(Pictures paired with source code)

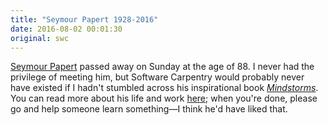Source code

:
 ```yaml
---
title: "Seymour Papert 1928-2016"
date: 2016-08-02 00:01:30
original: swc
---
```


[Seymour Papert](https://en.wikipedia.org/wiki/Seymour_Papert) passed away on Sunday at the age of 88.
I never had the privilege of meeting him,
but Software Carpentry would probably never have existed
if I hadn't stumbled across
his inspirational book *[Mindstorms](https://www.amazon.com/Mindstorms-Children-Computers-Powerful-Ideas/dp/0465046746/)*.
You can read more about his life and work [here](http://news.mit.edu/2016/seymour-papert-pioneer-of-constructionist-learning-dies-0801);
when you're done,
please go and help someone learn something&mdash;I think he'd have liked that.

• [PROBLEM REQUIREMENTS]:
Please give back the data above word for word, with no pictures included.

• [WRITTEN SOLUTION]:
Source code

:
 ```yaml
---
title: "Seymour Papert 1928-2016"
date: 2016-08-02 00:01:30
original: swc
---
```


[Seymour Papert](https://en.wikipedia.org/wiki/Seymour_Papert) passed away on Sunday at the age of 88.
I never had the privilege of meeting him,
but Software Carpentry would probably never have existed
if I hadn't stumbled across
his inspirational book *[Mindstorms](https://www.amazon.com/Mindstorms-Children-Computers-Powerful-Ideas/dp/0465046746/)*.
You can read more about his life and work [here](http://news.mit.edu/2016/seymour-papert-pioneer-of-constructionist-learning-dies-0801);
when you're done,
please go and help someone learn something&mdash;I think he'd have liked that.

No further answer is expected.